Problem
Copy each record below without changing a single word.

Material provided

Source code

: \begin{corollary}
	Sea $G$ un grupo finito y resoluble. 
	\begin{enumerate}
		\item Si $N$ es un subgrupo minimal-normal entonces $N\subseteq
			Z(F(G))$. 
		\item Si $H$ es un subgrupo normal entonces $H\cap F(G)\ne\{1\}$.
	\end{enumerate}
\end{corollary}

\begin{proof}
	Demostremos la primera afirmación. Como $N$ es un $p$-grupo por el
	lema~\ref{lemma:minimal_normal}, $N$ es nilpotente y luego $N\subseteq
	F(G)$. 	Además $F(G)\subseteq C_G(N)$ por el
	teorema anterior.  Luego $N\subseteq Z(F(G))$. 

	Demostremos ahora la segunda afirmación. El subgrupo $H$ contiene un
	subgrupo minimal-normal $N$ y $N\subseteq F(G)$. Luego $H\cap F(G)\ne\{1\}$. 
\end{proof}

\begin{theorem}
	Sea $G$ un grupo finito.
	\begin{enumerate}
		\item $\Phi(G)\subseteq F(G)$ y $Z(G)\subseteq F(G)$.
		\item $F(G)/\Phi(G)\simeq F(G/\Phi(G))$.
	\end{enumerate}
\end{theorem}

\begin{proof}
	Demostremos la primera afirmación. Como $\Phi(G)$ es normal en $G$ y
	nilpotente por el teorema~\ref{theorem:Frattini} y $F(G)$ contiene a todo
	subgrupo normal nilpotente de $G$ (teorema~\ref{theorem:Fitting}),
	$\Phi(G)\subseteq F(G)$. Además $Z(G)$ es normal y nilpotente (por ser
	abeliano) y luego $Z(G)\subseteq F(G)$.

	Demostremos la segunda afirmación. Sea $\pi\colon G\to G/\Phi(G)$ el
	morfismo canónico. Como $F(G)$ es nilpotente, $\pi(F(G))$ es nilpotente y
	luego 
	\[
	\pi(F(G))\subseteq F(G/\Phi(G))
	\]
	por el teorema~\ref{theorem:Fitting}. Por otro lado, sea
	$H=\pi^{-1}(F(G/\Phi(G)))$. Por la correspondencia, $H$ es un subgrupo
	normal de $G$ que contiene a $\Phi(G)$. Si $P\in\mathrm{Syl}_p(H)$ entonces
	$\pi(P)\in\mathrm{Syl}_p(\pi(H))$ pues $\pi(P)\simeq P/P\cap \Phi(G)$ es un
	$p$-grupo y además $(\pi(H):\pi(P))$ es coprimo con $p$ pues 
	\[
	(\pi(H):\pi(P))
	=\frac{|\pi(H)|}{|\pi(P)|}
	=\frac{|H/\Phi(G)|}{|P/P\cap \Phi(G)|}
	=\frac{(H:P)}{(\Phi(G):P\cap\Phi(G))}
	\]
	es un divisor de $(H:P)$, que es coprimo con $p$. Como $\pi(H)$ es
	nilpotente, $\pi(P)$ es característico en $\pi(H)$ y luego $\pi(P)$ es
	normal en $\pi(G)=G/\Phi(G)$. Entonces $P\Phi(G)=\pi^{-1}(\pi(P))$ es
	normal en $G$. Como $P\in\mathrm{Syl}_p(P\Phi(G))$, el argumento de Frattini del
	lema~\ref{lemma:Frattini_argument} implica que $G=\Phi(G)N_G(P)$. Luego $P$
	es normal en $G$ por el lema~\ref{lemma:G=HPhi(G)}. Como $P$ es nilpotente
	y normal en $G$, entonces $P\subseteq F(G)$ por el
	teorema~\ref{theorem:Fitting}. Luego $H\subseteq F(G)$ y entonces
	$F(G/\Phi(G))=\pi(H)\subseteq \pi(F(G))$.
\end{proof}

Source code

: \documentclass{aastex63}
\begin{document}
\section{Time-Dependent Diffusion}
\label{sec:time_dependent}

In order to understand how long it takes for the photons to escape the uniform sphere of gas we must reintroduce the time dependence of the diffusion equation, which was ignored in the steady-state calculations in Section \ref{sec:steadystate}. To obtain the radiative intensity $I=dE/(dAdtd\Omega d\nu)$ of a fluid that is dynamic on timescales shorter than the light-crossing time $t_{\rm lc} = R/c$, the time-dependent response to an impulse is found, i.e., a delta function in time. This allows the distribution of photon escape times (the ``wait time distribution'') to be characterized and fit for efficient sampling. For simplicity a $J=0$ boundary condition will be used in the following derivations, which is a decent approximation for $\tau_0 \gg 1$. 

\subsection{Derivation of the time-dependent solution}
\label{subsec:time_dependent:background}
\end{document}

Answer for this exercise
Source code

: \begin{corollary}
	Sea $G$ un grupo finito y resoluble. 
	\begin{enumerate}
		\item Si $N$ es un subgrupo minimal-normal entonces $N\subseteq
			Z(F(G))$. 
		\item Si $H$ es un subgrupo normal entonces $H\cap F(G)\ne\{1\}$.
	\end{enumerate}
\end{corollary}

\begin{proof}
	Demostremos la primera afirmación. Como $N$ es un $p$-grupo por el
	lema~\ref{lemma:minimal_normal}, $N$ es nilpotente y luego $N\subseteq
	F(G)$. 	Además $F(G)\subseteq C_G(N)$ por el
	teorema anterior.  Luego $N\subseteq Z(F(G))$. 

	Demostremos ahora la segunda afirmación. El subgrupo $H$ contiene un
	subgrupo minimal-normal $N$ y $N\subseteq F(G)$. Luego $H\cap F(G)\ne\{1\}$. 
\end{proof}

\begin{theorem}
	Sea $G$ un grupo finito.
	\begin{enumerate}
		\item $\Phi(G)\subseteq F(G)$ y $Z(G)\subseteq F(G)$.
		\item $F(G)/\Phi(G)\simeq F(G/\Phi(G))$.
	\end{enumerate}
\end{theorem}

\begin{proof}
	Demostremos la primera afirmación. Como $\Phi(G)$ es normal en $G$ y
	nilpotente por el teorema~\ref{theorem:Frattini} y $F(G)$ contiene a todo
	subgrupo normal nilpotente de $G$ (teorema~\ref{theorem:Fitting}),
	$\Phi(G)\subseteq F(G)$. Además $Z(G)$ es normal y nilpotente (por ser
	abeliano) y luego $Z(G)\subseteq F(G)$.

	Demostremos la segunda afirmación. Sea $\pi\colon G\to G/\Phi(G)$ el
	morfismo canónico. Como $F(G)$ es nilpotente, $\pi(F(G))$ es nilpotente y
	luego 
	\[
	\pi(F(G))\subseteq F(G/\Phi(G))
	\]
	por el teorema~\ref{theorem:Fitting}. Por otro lado, sea
	$H=\pi^{-1}(F(G/\Phi(G)))$. Por la correspondencia, $H$ es un subgrupo
	normal de $G$ que contiene a $\Phi(G)$. Si $P\in\mathrm{Syl}_p(H)$ entonces
	$\pi(P)\in\mathrm{Syl}_p(\pi(H))$ pues $\pi(P)\simeq P/P\cap \Phi(G)$ es un
	$p$-grupo y además $(\pi(H):\pi(P))$ es coprimo con $p$ pues 
	\[
	(\pi(H):\pi(P))
	=\frac{|\pi(H)|}{|\pi(P)|}
	=\frac{|H/\Phi(G)|}{|P/P\cap \Phi(G)|}
	=\frac{(H:P)}{(\Phi(G):P\cap\Phi(G))}
	\]
	es un divisor de $(H:P)$, que es coprimo con $p$. Como $\pi(H)$ es
	nilpotente, $\pi(P)$ es característico en $\pi(H)$ y luego $\pi(P)$ es
	normal en $\pi(G)=G/\Phi(G)$. Entonces $P\Phi(G)=\pi^{-1}(\pi(P))$ es
	normal en $G$. Como $P\in\mathrm{Syl}_p(P\Phi(G))$, el argumento de Frattini del
	lema~\ref{lemma:Frattini_argument} implica que $G=\Phi(G)N_G(P)$. Luego $P$
	es normal en $G$ por el lema~\ref{lemma:G=HPhi(G)}. Como $P$ es nilpotente
	y normal en $G$, entonces $P\subseteq F(G)$ por el
	teorema~\ref{theorem:Fitting}. Luego $H\subseteq F(G)$ y entonces
	$F(G/\Phi(G))=\pi(H)\subseteq \pi(F(G))$.
\end{proof}

Source code

: \documentclass{aastex63}
\begin{document}
\section{Time-Dependent Diffusion}
\label{sec:time_dependent}

In order to understand how long it takes for the photons to escape the uniform sphere of gas we must reintroduce the time dependence of the diffusion equation, which was ignored in the steady-state calculations in Section \ref{sec:steadystate}. To obtain the radiative intensity $I=dE/(dAdtd\Omega d\nu)$ of a fluid that is dynamic on timescales shorter than the light-crossing time $t_{\rm lc} = R/c$, the time-dependent response to an impulse is found, i.e., a delta function in time. This allows the distribution of photon escape times (the ``wait time distribution'') to be characterized and fit for efficient sampling. For simplicity a $J=0$ boundary condition will be used in the following derivations, which is a decent approximation for $\tau_0 \gg 1$. 

\subsection{Derivation of the time-dependent solution}
\label{subsec:time_dependent:background}
\end{document}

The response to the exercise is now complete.